Por isso, consideramos pertinente pôr as seguintes questões:
- A manutenção do Aeroporto da Portela é insustentável por diversas razões que têm vindo a público. As que mais sobrelevam são a insegurança e a saturação - ao ponto de as rotas de alguns aviões serem desviados para outras paragens. Os lisboetas estão habituados à rotina diário dos voos e já nem se dão conta do ruído e do perigo que representa os aviões passarem quase a rasar os telhados dos edifícios da Av. de Roma e das torres da Praça do Areeiro. Sabe-se que têm havido ocasiões em que esteve iminente a tragédia de uma queda sobre a zona urbana da cidade, de que não foi dada divulgação para não gerar sobressaltos na opinião pública.
- Na solução Ota o funcionamento das pistas será condicionado e com riscos de rotas de colisão? A ocorrência de turbulências e proximidade da montanha, são factores de extrema perigosidade demasiado frequentes naquele local?
- Sendo na montanha adjacente ao perímetro do futuro aeroporto (por razões de embaratecimento dos custos de transportes) contraídos os empréstimos de milhões de metros cúbicos de terras a aplicar nos elevados volumes de aterros necessários nas terraplenagens, a alteração topográfica do terreno não determinará a modificação ou eliminação das condições hoje apontadas como desfavoráveis nos corredores de aproximação às pistas, na formação de nevoeiros e na inviabilidade de ampliação do aeroporto a localizar na Ota? Estes aspectos já foram contemplados nos estudos entretanto efectuados?
- Será possível que um governo responsável se permita decidir a construção de uma tão dispendiosa infra-estrutura aeroportuária com um horizonte de plena utilização reduzido a 18 anos? E sem possibilidades de ampliação? Isto que é afirmado pelos críticos da opção Ota corresponde à verdade?
- Na margem sul há a considerar as zonas protegidas em que se concentram numerosos afluxos de aves migratórias. Não menos importante sob o prisma da segurança do transporte aéreo é o perigo que as aves representam para os aviões em voo porque são facilmente sugadas pelas turbinas dos reactores.
- Na margem sul existem importantes aquíferos e reservas naturais a preservar a todo o custo.

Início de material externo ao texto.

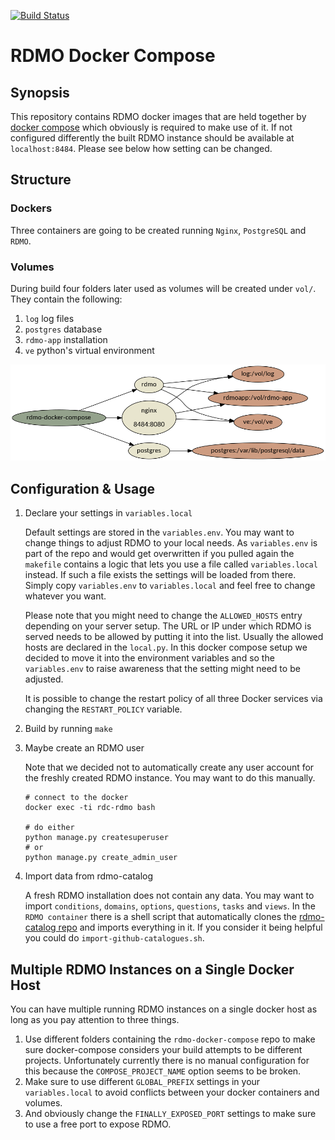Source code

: [![Build Status](https://travis-ci.org/rdmorganiser/rdmo-docker-compose.svg?branch=master)](https://travis-ci.org/rdmorganiser/rdmo-docker-compose)
# RDMO Docker Compose

## Synopsis
This repository contains RDMO docker images that are held together by [docker compose](https://github.com/docker/compose/releases) which obviously is required to make use of it. If not configured differently the built RDMO instance should be available at `localhost:8484`. Please see below how setting can be changed.


## Structure
### Dockers
Three containers are going to be created running `Nginx`, `PostgreSQL` and `RDMO`.

### Volumes
During build four folders later used as volumes will be created under `vol/`. They contain the following:

1. `log` log files
1. `postgres` database
1. `rdmo-app` installation
1. `ve` python's virtual environment

![](./architecture.png)


## Configuration & Usage
1. Declare your settings in `variables.local`

    Default settings are stored in the `variables.env`. You may want to change things to adjust RDMO to your local needs. As `variables.env` is part of the repo and would get overwritten if you pulled again the `makefile` contains a logic that lets you use a file called `variables.local` instead. If such a file exists the settings will be loaded from there. Simply copy `variables.env` to `variables.local` and feel free to change whatever you want.

    Please note that you might need to change the `ALLOWED_HOSTS` entry depending on your server setup. The URL or IP under which RDMO is served needs to be allowed by putting it into the list. Usually the allowed hosts are declared in the `local.py`. In this docker compose setup we decided to move it into the environment variables and so the `variables.env` to raise awareness that the setting might need to be adjusted.

    It is possible to change the restart policy of all three Docker services via changing the `RESTART_POLICY` variable.

1. Build by running `make`

1. Maybe create an RDMO user

    Note that we decided not to automatically create any user account for the freshly created RDMO instance. You may want to do this manually.

    ```shell
    # connect to the docker
    docker exec -ti rdc-rdmo bash

    # do either
    python manage.py createsuperuser
    # or
    python manage.py create_admin_user
    ```

1. Import data from rdmo-catalog

    A fresh RDMO installation does not contain any data. You may want to import `conditions`, `domains`, `options`, `questions`, `tasks` and `views`. In the `RDMO container` there is a shell script that automatically clones the [rdmo-catalog repo](https://github.com/rdmorganiser/rdmo-catalog) and imports everything in it. If you consider it being helpful you could do `import-github-catalogues.sh`.

## Multiple RDMO Instances on a Single Docker Host
You can have multiple running RDMO instances on a single docker host as long as you pay attention to three things.

1. Use different folders containing the `rdmo-docker-compose` repo to make sure docker-compose considers your build attempts to be different projects. Unfortunately currently there is no manual configuration for this because the `COMPOSE_PROJECT_NAME` option seems to be broken.
1. Make sure to use different `GLOBAL_PREFIX` settings in your `variables.local` to avoid conflicts between your docker containers and volumes.
1. And obviously change the `FINALLY_EXPOSED_PORT` settings to make sure to use a free port to expose RDMO.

Ainda, uma pergunta inquietante: não haveriam sérios riscos de insegurança e de catástrofe com o novo aeroporto implantado na margem sul do Rio Tejo, assente num solo que cobre a maior e mais activa falha tectónica existente em Portugal; a qual, se estende a partir de Lisboa no sentido norte-sul, por Setúbal, Alcácer do Sal, até ao Algarve? Nota insólita e inquietante: estes, são dois aspectos associados, extremamente importantes, que nunca aparecem aflorados nas discussões sobre a localização do novo aeroporto nacional. Porquê? E como “esquecê-los”? Ninguém se lembra de consultar os peritos em Sismologia, Geologia e Mecânica dos Solos?
Outras considerações pertinentes sobre este tema serão apresentadas numa próxima crónica.